Directions for this task:
From the entries that follow, list every line in which the string "information" appears.

[Saved data entries]
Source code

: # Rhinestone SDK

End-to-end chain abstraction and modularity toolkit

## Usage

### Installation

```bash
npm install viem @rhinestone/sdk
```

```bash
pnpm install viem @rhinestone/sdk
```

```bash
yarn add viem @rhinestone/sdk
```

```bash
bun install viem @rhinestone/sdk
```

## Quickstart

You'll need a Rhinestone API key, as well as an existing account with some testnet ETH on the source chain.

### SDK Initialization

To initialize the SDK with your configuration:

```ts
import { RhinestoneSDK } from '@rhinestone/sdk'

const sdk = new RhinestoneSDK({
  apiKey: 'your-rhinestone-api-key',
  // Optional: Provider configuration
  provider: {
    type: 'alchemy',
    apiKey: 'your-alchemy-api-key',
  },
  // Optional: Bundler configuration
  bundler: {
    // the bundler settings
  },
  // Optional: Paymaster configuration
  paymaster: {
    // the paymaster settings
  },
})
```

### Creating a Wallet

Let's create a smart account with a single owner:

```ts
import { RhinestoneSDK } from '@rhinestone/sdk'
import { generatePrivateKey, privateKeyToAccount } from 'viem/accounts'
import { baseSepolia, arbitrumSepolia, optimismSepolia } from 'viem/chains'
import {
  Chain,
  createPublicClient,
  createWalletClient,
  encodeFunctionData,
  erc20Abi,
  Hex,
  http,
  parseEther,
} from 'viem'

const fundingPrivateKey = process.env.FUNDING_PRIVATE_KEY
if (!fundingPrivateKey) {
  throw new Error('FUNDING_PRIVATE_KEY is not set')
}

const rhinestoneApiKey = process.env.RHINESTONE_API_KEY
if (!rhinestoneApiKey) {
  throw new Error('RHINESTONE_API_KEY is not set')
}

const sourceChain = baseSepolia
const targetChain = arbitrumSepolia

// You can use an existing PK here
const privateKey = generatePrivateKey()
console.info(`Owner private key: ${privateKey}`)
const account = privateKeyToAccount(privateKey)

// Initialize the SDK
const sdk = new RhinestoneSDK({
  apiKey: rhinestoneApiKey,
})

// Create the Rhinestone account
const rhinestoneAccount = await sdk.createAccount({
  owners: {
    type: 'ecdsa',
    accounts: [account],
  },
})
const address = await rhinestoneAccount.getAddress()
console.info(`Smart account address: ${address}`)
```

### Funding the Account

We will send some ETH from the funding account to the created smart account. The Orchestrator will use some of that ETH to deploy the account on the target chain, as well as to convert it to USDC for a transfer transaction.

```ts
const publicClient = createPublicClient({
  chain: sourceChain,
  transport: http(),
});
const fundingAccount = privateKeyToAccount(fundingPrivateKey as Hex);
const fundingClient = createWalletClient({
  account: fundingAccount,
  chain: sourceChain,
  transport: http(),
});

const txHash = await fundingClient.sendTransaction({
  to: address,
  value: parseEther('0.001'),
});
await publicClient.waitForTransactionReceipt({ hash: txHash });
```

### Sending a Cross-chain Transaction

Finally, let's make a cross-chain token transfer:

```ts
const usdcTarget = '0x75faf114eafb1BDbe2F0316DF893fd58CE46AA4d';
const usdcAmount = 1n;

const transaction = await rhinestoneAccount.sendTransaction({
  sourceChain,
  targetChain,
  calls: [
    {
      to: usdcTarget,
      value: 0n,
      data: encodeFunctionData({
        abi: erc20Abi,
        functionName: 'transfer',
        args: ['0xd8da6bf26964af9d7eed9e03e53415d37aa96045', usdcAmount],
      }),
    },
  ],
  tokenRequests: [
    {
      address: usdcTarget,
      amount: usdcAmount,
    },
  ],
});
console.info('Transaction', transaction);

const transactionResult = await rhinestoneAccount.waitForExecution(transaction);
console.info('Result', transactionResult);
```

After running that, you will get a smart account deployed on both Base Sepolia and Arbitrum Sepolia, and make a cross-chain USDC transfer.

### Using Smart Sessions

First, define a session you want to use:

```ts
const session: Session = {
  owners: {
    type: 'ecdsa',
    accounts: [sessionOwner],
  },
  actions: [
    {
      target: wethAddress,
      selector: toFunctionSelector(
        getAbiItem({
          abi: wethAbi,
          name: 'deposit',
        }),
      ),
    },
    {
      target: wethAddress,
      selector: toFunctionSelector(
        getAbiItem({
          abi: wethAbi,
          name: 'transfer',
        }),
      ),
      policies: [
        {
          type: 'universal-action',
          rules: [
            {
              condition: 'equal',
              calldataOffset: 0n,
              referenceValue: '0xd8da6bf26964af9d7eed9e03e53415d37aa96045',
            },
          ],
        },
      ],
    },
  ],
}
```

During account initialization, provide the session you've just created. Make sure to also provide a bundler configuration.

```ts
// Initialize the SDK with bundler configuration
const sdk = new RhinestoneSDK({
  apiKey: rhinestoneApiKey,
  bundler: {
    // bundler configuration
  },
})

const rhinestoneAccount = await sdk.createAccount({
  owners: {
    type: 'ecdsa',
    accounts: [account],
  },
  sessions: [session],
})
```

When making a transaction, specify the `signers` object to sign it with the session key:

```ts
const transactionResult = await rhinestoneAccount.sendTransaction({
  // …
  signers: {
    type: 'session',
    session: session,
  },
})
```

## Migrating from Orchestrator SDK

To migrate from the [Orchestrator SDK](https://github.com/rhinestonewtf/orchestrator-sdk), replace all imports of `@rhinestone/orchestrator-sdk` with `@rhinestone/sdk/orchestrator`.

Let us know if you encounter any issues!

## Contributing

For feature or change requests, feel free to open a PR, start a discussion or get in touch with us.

---

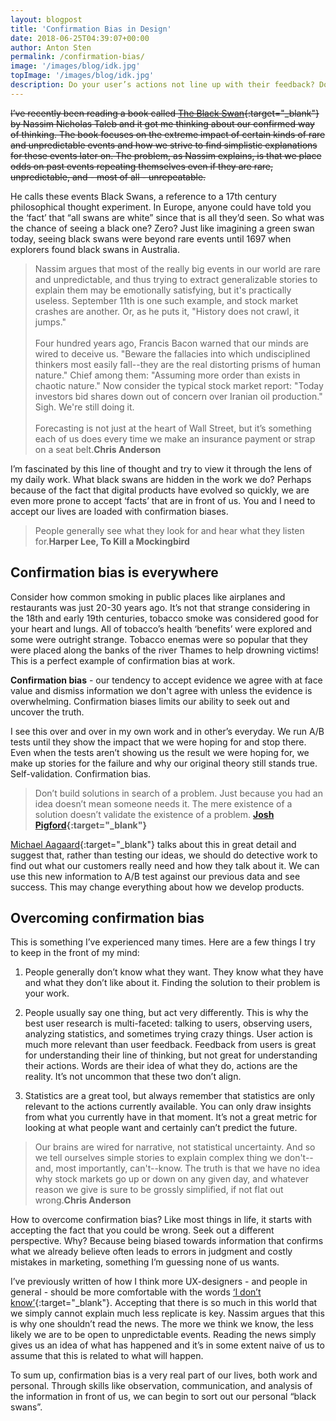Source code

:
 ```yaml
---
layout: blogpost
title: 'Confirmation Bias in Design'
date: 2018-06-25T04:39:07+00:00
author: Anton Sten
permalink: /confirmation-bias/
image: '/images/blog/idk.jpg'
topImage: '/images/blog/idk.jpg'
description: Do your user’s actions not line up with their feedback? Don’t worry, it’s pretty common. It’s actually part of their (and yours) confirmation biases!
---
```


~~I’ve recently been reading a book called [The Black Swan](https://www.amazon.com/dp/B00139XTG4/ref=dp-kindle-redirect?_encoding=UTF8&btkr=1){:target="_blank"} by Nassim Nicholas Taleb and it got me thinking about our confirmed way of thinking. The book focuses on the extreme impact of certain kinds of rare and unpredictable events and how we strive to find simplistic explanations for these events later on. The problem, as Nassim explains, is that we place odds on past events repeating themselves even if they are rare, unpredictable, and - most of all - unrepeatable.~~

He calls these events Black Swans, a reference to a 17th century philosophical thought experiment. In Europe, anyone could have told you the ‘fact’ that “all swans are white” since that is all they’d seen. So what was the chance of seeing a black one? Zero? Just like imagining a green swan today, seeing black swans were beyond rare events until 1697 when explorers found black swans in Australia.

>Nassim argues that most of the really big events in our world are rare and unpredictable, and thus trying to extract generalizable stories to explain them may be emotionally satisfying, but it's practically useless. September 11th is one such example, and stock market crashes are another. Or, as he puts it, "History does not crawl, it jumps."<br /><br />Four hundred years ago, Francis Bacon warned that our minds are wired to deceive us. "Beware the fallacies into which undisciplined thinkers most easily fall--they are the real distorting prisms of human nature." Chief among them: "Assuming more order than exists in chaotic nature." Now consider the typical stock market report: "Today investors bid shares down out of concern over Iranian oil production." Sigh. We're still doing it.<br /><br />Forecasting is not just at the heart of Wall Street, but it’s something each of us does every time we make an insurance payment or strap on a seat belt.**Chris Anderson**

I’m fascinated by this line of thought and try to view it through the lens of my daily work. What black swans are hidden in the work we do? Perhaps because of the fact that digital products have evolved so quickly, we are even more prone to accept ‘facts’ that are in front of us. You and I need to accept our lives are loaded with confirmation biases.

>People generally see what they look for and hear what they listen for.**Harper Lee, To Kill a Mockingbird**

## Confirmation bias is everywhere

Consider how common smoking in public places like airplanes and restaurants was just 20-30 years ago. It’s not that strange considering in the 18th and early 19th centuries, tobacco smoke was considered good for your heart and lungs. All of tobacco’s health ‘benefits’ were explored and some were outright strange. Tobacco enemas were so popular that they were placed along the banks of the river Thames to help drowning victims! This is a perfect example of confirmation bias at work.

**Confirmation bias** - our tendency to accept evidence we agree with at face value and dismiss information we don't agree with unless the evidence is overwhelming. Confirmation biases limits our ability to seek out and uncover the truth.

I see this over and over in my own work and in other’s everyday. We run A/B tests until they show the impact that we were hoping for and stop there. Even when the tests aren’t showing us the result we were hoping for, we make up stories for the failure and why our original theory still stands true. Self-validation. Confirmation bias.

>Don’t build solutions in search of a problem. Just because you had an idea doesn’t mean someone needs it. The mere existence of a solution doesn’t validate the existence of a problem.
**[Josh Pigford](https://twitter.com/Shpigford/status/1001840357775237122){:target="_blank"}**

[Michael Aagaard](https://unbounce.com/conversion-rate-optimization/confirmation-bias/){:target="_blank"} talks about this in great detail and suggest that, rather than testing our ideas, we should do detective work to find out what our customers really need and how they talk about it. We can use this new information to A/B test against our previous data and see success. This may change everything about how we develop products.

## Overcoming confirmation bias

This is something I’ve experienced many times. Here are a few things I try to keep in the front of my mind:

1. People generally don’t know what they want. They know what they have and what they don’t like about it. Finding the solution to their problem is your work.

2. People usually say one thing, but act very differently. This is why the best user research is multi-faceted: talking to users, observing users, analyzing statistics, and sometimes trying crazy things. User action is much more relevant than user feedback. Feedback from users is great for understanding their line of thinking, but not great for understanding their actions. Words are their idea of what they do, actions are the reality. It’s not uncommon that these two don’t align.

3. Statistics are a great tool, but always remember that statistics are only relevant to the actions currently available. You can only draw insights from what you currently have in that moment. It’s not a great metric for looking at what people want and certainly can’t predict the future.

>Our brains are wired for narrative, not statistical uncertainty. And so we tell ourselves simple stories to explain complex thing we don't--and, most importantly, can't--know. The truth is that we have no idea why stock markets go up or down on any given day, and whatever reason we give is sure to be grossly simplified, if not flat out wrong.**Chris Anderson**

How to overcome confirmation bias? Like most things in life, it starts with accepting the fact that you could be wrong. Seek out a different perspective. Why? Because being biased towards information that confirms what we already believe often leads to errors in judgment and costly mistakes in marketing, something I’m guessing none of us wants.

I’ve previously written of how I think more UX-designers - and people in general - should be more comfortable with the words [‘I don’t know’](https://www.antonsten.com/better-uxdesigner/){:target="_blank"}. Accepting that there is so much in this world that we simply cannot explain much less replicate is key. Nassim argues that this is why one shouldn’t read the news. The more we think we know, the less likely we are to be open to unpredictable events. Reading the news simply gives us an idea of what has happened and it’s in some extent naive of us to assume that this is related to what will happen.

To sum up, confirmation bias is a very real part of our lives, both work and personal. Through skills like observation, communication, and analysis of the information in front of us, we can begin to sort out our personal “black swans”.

Solution for this exercise:
**Confirmation bias** - our tendency to accept evidence we agree with at face value and dismiss information we don't agree with unless the evidence is overwhelming. Confirmation biases limits our ability to seek out and uncover the truth.
[Michael Aagaard](https://unbounce.com/conversion-rate-optimization/confirmation-bias/){:target="_blank"} talks about this in great detail and suggest that, rather than testing our ideas, we should do detective work to find out what our customers really need and how they talk about it. We can use this new information to A/B test against our previous data and see success. This may change everything about how we develop products.
How to overcome confirmation bias? Like most things in life, it starts with accepting the fact that you could be wrong. Seek out a different perspective. Why? Because being biased towards information that confirms what we already believe often leads to errors in judgment and costly mistakes in marketing, something I’m guessing none of us wants.
To sum up, confirmation bias is a very real part of our lives, both work and personal. Through skills like observation, communication, and analysis of the information in front of us, we can begin to sort out our personal “black swans”.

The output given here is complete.